Yamaha FZ25 Review: Daily commuter with a highway soul

NEW DELHI: The true streetfighter design is something that was missing from the Indian mass bike segment until Yamaha came up with the first-generation FZ16 in 2008. The aggressive styling and meaty 140 section rear tyre of the motorcycle quickly grabbed the attention of enthusiasts who were craving for a dominating yet pocket-friendly ride.

But everything changes with the time and the hunger for power kept increasing. While most have been happy with the 150cc models, there were some willing to get a level-up. Manufacturers introduced a new segment which was perfect for those looking for an affordable performance machine – the entry-level-performance category. Yes, there were some naked sport bikes as well in the category, but the FZ fans were still waiting for something else.

Finally, Yamaha understood the need of its Indian buyers after more than eight years and the result is here.

Design and styling:

While most of the bikes take inspiration from their elder siblings, the FZ25 follows the design lines of the smaller FZs.
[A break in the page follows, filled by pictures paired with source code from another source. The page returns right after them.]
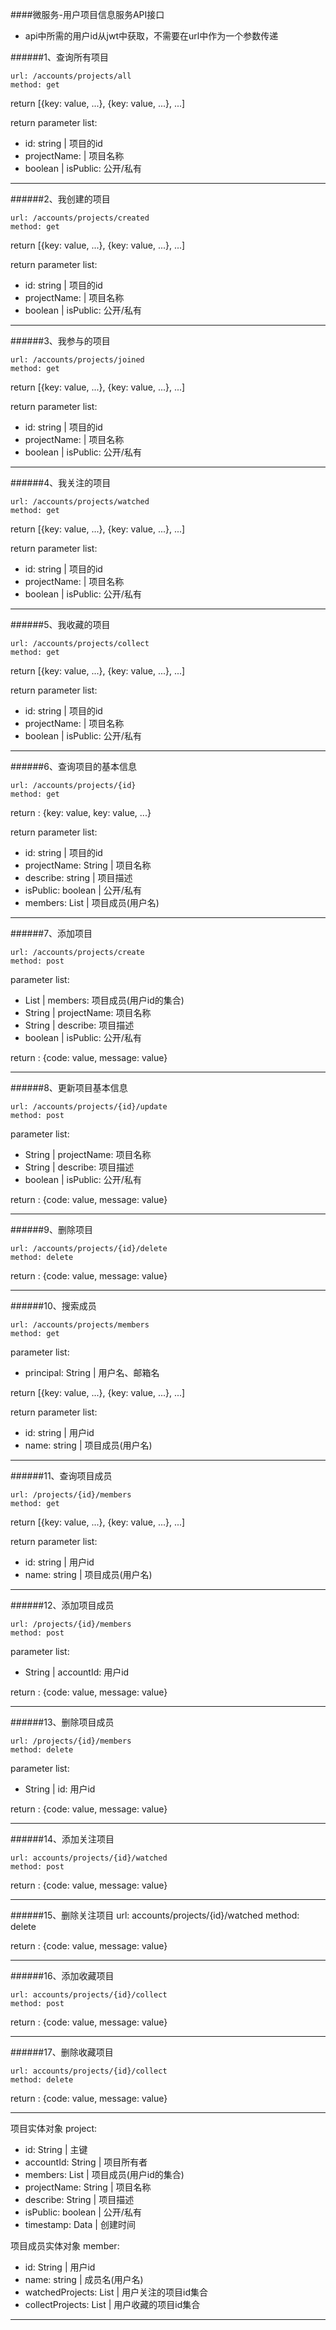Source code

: ####微服务-用户项目信息服务API接口

* api中所需的用户id从jwt中获取，不需要在url中作为一个参数传递

######1、查询所有项目

	url: /accounts/projects/all
	method: get


return [{key: value, ...}, {key: value, ...}, ...]

return parameter list:

- id: string 	| 	项目的id
- projectName:  |	项目名称
- boolean 		| isPublic: 公开/私有

- - - -

######2、我创建的项目

	url: /accounts/projects/created
	method: get

return [{key: value, ...}, {key: value, ...}, ...]

return parameter list:

- id: string 	| 	项目的id
- projectName:  |	项目名称
- boolean 		| isPublic: 公开/私有

- - - -

######3、我参与的项目

	url: /accounts/projects/joined
	method: get

return [{key: value, ...}, {key: value, ...}, ...]

return parameter list:

- id: string 	| 	项目的id
- projectName:  |	项目名称
- boolean 		| isPublic: 公开/私有
- - - -

######4、我关注的项目

	url: /accounts/projects/watched
	method: get
	

return [{key: value, ...}, {key: value, ...}, ...]

return parameter list:

- id: string 	| 	项目的id
- projectName:  |	项目名称
- boolean 		| isPublic: 公开/私有
- - - -

######5、我收藏的项目

	url: /accounts/projects/collect
	method: get

return [{key: value, ...}, {key: value, ...}, ...]

return parameter list:

- id: string 	| 	项目的id
- projectName:  |	项目名称
- boolean 		| isPublic: 公开/私有

- - - -

######6、查询项目的基本信息

	url: /accounts/projects/{id}
	method: get
	

return : {key: value, key: value, ...}

return parameter list:

- id: string    |  项目的id
- projectName: String  |  项目名称
- describe: string  |  项目描述
- isPublic: boolean |  公开/私有
- members: List    | 项目成员(用户名)

- - - -

######7、添加项目

	url: /accounts/projects/create
	method: post
	
parameter list:

- List    | members: 项目成员(用户id的集合)
- String  | projectName: 项目名称
- String  | describe: 项目描述
- boolean | isPublic: 公开/私有

return : {code: value, message: value}

- - - -

######8、更新项目基本信息

	url: /accounts/projects/{id}/update
	method: post

parameter list:

- String  | projectName: 项目名称
- String  | describe: 项目描述
- boolean | isPublic: 公开/私有

return : {code: value, message: value}

- - - -

######9、删除项目

	url: /accounts/projects/{id}/delete
	method: delete

return : {code: value, message: value}

- - - -

######10、搜索成员

	url: /accounts/projects/members
	method: get

parameter list:

- principal: String  |  用户名、邮箱名

return [{key: value, ...}, {key: value, ...}, ...]

return parameter list:

- id: string |  用户id
- name: string    | 项目成员(用户名)

- - - -

######11、查询项目成员

	url: /projects/{id}/members
	method: get

return [{key: value, ...}, {key: value, ...}, ...]

return parameter list:

- id: string |  用户id
- name: string    | 项目成员(用户名)

- - - -

######12、添加项目成员

	url: /projects/{id}/members
	method: post

parameter list:

- String  | accountId: 用户id

return : {code: value, message: value}

- - - -

######13、删除项目成员

	url: /projects/{id}/members
	method: delete

parameter list:

- String  | id: 用户id

return : {code: value, message: value}

- - - -

######14、添加关注项目

	url: accounts/projects/{id}/watched
	method: post

return : {code: value, message: value}

- - - -

######15、删除关注项目
	url: accounts/projects/{id}/watched
	method: delete
	
return : {code: value, message: value}

- - - -	

######16、添加收藏项目

	url: accounts/projects/{id}/collect
	method: post

return : {code: value, message: value}

- - - -

######17、删除收藏项目

	url: accounts/projects/{id}/collect
	method: delete

return : {code: value, message: value}

- - - -


项目实体对象 project:

* id: String  | 	主键
* accountId: String  |	 	项目所有者
* members: List    |	项目成员(用户id的集合)
* projectName: String  |	 项目名称
* describe: String  |	 项目描述
* isPublic: boolean |	 公开/私有
* timestamp: Data    |  创建时间

项目成员实体对象 member:

* id: String 	| 	用户id
* name: string 	|	成员名(用户名)
* watchedProjects: List<String> | 用户关注的项目id集合
* collectProjects: List<String> | 用户收藏的项目id集合

- - - -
However, the 250cc model looks slightly bigger and definitely much meaner as compared to its 150cc version.

The low-slung LED headlamp gives a transformer face to the bike which is further complimented with a masculine 14-litre fuel tank. The chiselled tank cladding gets big air scoops on both sides, adding to the ‘wild’ appeal.

There is an all-digital instrument cluster with lots of information. However, the LCD screen looks a little disappointing in terms of size. The seat cowls are sleek but wide which makes the Yamaha FZ25 look chubby from the rear. However, the stubby exhaust saves them from making the rear profile disproportionate.

The split-seat is a basic and is not new to the segment while the tyre hugger sports a new, smart saree guard. The design of short hugger further compliments the new chain cover that is attached to the box section swingarm. The 10-spoke alloys are also new and look sportier than the five-spoke ones on the smaller FZs.

The quality of the materials used on the bike is quite nice and the fit and finish are also satisfactory. Designed keeping the FZ fans in mind, the model features most of the signature elements from the series but in slightly scaled-up form.


The orange backlit LCD screen on the FZ25’s dashboard is small but informative. Along with the speedo, tacho, odometer and a fuel gauge, it packs a digital clock, two trip meters, and average and instantaneous fuel consumptions. The placement of switches is conventional so one will find it familiar, except the pass integrated into the low/high beam switch.

The white illumination of the always on LED headlamp gives a new feel. However, it is no different from a conventional unit in terms of illumination besides the three LED elements saving on the battery. The tail lamp is an LED unit as well while the turn indicators remain conventional.



Engine and Performance:

Yamaha dropped the idea of liquid-cooling and adapted an oil-cooler for the new 250cc motor. So, basically, it is a single-pod, air-cooled motor that is claimed to deliver 20.9PS of power which might sound little dull but the peak torque output of 20Nm takes the charge to thrill.

The engine feels refined until it crosses 7,000rpm but it won’t be required as the peak torque is available at just 6,000rpm. Achieving the top power makes the pegs and the handlebar alive with vibrations. Fueling sits just right with an electronic fuel injection system and one can feel the instant response of the throttle. And the exhaust note also has a perfect grunt that suits the dominating appeal of the motorcycle.